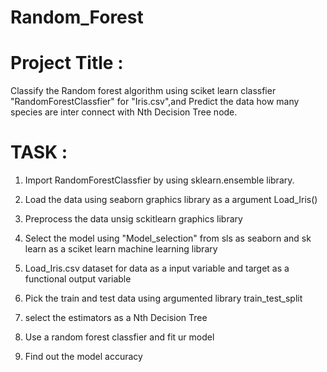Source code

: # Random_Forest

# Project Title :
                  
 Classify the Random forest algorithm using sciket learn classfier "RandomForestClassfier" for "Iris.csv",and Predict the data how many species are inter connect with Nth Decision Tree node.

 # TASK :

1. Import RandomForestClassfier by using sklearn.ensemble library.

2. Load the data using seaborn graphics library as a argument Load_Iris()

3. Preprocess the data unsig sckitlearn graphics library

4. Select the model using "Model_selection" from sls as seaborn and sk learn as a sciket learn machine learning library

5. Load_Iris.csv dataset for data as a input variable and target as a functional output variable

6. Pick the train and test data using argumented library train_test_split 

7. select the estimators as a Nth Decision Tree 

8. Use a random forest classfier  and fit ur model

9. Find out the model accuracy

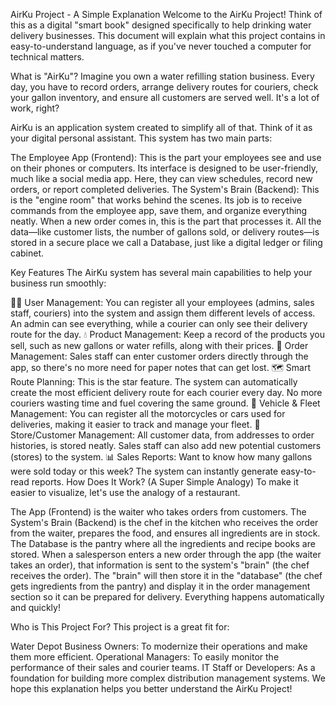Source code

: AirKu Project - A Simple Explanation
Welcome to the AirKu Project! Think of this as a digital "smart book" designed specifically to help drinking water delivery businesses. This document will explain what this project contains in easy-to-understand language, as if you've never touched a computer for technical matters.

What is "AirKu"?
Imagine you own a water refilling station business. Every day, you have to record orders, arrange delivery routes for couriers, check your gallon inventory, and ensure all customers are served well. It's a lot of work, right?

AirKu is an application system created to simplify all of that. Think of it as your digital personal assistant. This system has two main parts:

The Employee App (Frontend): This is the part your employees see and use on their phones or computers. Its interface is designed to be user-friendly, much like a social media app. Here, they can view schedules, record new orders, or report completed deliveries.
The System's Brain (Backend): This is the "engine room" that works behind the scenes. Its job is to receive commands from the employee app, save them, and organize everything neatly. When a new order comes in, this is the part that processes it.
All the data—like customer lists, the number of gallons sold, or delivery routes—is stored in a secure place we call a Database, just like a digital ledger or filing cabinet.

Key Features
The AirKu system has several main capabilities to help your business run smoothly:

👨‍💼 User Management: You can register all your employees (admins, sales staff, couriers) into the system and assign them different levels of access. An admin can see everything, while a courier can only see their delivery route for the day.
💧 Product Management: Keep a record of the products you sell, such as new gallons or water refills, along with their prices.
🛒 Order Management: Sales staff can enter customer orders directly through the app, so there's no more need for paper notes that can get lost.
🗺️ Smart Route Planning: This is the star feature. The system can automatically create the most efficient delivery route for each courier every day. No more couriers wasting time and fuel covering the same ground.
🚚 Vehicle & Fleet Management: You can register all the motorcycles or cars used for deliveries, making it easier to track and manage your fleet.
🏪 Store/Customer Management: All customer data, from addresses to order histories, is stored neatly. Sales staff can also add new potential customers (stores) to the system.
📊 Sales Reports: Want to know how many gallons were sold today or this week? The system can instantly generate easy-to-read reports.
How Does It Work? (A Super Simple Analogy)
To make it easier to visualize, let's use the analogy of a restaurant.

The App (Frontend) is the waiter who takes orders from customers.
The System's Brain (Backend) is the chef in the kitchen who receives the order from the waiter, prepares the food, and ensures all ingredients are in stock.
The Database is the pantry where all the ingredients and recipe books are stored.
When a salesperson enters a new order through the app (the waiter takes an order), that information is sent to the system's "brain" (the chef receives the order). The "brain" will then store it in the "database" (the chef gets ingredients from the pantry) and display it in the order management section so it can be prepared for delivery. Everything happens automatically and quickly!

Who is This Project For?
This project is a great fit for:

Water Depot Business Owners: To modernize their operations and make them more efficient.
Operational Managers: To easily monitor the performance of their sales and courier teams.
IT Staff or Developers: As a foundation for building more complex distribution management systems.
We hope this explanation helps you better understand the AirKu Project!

◇ ◇ ◇ ◇ ◇ ◇ ◇

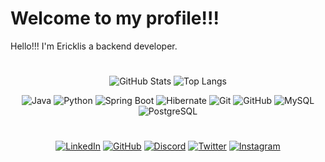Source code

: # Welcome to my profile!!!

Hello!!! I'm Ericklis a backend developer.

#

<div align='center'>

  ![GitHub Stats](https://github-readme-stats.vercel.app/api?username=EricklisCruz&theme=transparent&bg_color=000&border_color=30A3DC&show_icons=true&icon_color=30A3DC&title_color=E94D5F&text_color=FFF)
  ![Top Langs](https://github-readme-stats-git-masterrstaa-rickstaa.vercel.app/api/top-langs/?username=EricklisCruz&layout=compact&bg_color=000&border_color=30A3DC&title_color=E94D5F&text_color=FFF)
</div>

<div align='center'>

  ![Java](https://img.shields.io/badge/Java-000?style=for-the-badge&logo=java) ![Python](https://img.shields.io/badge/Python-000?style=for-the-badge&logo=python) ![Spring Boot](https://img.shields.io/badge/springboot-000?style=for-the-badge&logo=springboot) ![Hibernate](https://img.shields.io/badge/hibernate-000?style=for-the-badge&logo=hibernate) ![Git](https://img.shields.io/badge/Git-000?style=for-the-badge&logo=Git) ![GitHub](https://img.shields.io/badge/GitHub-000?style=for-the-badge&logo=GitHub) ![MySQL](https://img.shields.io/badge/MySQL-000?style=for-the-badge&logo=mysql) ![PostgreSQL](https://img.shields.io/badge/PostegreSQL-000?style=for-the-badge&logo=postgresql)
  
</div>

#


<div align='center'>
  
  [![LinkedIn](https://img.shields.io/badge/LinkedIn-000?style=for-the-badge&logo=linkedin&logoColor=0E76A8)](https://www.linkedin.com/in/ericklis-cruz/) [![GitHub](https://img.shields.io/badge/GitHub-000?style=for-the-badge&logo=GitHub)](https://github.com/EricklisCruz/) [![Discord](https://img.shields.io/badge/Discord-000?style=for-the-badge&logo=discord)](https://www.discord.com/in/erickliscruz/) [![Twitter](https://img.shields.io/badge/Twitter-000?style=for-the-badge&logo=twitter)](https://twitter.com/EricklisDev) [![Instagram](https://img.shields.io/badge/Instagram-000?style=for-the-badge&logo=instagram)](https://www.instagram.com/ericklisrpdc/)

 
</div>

◇ ◇ ◇ ◇ ◇ ◇ ◇

**PROBLEM REQUIREMENTS**
Looking back over the data above, restate word for word the lines that begin at the line with "The System's Brain (Backend) is" and end at the line with "The Database is", inclusive.

**RESULT OF THIS TASK**
The System's Brain (Backend) is the chef in the kitchen who receives the order from the waiter, prepares the food, and ensures all ingredients are in stock.
The Database is the pantry where all the ingredients and recipe books are stored.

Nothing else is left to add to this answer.